小道の先にはさっき見た小さな一軒家が遠くに見えている。



アルマスが2人に近づいてくると、ルーカスはアルマスに声をかけた。
「ここが、エリックが言っていた場所なのか・・・・?」
「そうだ」アルマスはうなづいた。「先に見えているのが集合場所だ。予定より人数は少なくなったけどな」
「あの家には誰かが住んでるの?」とサラ
「ああ、今の時間でも数人はいるはずだ。あとは畑に出ているはずだ」
「でも、ここは数十年前の世界でしょう・・・・・・・?」
「うまくやっていけるかって不安なのか?それなら心配はいらない。我々の仲間も一緒に住んでいる」
「何だって?じゃ何回もここには来てるのか?」とルーカス
「ああ、お前達の他にもあらゆる年代の奴等がいる。分からなかったら遠慮なく聞けばいい。
 最初は戸惑うだろうが、だんだんと慣れてくるだろう・・・・お前達のことは向こうには話してある。
 それにここはお前達がいた年代とは違って、戦争のない平和な年代だ。ここなら安心に暮らせるだろう」
「ありがとう。・・・・ありがとう、アルマス」
ルーカスがアルマスの手を取りお礼を言うと、どこからか携帯の着信音が鳴り出した。



アルマスがズボンから携帯を取り出し、携帯の画面を見た。
「ボスからだ。

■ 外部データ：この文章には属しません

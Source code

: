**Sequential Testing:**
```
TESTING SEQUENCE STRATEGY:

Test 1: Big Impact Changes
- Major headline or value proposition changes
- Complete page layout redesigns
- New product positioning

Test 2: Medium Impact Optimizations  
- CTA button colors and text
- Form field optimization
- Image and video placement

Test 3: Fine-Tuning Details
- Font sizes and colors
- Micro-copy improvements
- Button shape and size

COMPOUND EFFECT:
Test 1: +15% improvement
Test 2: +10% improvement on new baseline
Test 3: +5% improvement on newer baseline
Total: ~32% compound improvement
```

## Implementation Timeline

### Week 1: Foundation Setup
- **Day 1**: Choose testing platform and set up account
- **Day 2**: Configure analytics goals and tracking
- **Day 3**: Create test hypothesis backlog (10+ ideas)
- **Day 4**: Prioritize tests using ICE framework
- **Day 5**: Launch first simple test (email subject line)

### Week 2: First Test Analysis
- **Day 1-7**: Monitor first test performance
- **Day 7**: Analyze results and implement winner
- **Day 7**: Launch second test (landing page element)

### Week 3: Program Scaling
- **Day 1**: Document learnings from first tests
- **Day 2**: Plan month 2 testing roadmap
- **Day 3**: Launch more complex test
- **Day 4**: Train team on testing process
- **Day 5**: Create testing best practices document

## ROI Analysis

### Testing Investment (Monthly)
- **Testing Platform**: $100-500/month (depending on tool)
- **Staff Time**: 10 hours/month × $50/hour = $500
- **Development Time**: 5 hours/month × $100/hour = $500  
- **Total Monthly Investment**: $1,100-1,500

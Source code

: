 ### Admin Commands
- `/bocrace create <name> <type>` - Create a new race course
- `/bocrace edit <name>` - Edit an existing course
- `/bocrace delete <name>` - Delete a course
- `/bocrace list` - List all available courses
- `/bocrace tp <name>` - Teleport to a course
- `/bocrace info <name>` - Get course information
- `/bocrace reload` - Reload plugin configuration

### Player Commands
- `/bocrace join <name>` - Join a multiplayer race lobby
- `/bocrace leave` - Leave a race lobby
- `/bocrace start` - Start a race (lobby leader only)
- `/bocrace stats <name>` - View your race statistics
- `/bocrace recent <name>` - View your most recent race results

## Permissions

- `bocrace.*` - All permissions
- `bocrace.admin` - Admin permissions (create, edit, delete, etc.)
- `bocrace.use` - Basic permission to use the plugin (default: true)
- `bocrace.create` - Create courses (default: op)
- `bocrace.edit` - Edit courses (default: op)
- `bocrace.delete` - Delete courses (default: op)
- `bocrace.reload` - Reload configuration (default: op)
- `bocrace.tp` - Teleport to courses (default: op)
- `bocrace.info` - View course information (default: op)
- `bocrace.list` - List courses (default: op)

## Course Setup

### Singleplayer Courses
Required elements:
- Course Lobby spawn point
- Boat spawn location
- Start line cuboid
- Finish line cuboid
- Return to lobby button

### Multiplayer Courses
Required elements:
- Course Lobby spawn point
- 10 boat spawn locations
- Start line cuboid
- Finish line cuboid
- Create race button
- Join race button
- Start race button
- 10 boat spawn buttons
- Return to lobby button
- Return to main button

・・・・・・・何だって?」
「どうしたんだ?」とルーカス
一通り画面を見るとアルマスは顔を上げてルーカスを見た。
「残りの報奨金を全部回収できたようだ。エリックの口座からうまく回収できたみたいだな。それに・・・・」
「それに?」
「次の依頼が来てるからすぐ戻れとも書いてある」
「・・・・・そうか。じゃ戻らないとな」
「そうだな。2人とはこれでお別れだ」



アルマスがバイクに向かって歩き始めた。
「ありがとうアルマス・・・・・・元気でな」
ルーカスがアルマスにそう言うと、サラは寂しそうな顔で聞いた。
「ありがとう。また会える?」
するとアルマスは2人の方を振り返った。
「ああ、また会えるよ。それまで元気でな」
アルマスは笑顔でそう言うと、再び前を向いて歩き出した。



ルーカスとサラが小道の方を向くと、先にある家へとゆっくりと歩き出した。
アルマスはバイクに乗り、2人の後ろ姿を見送ると、その場で姿を消した。



家の周りは向日葵と小麦畑が、太陽の光を浴びながら金色に輝いていた。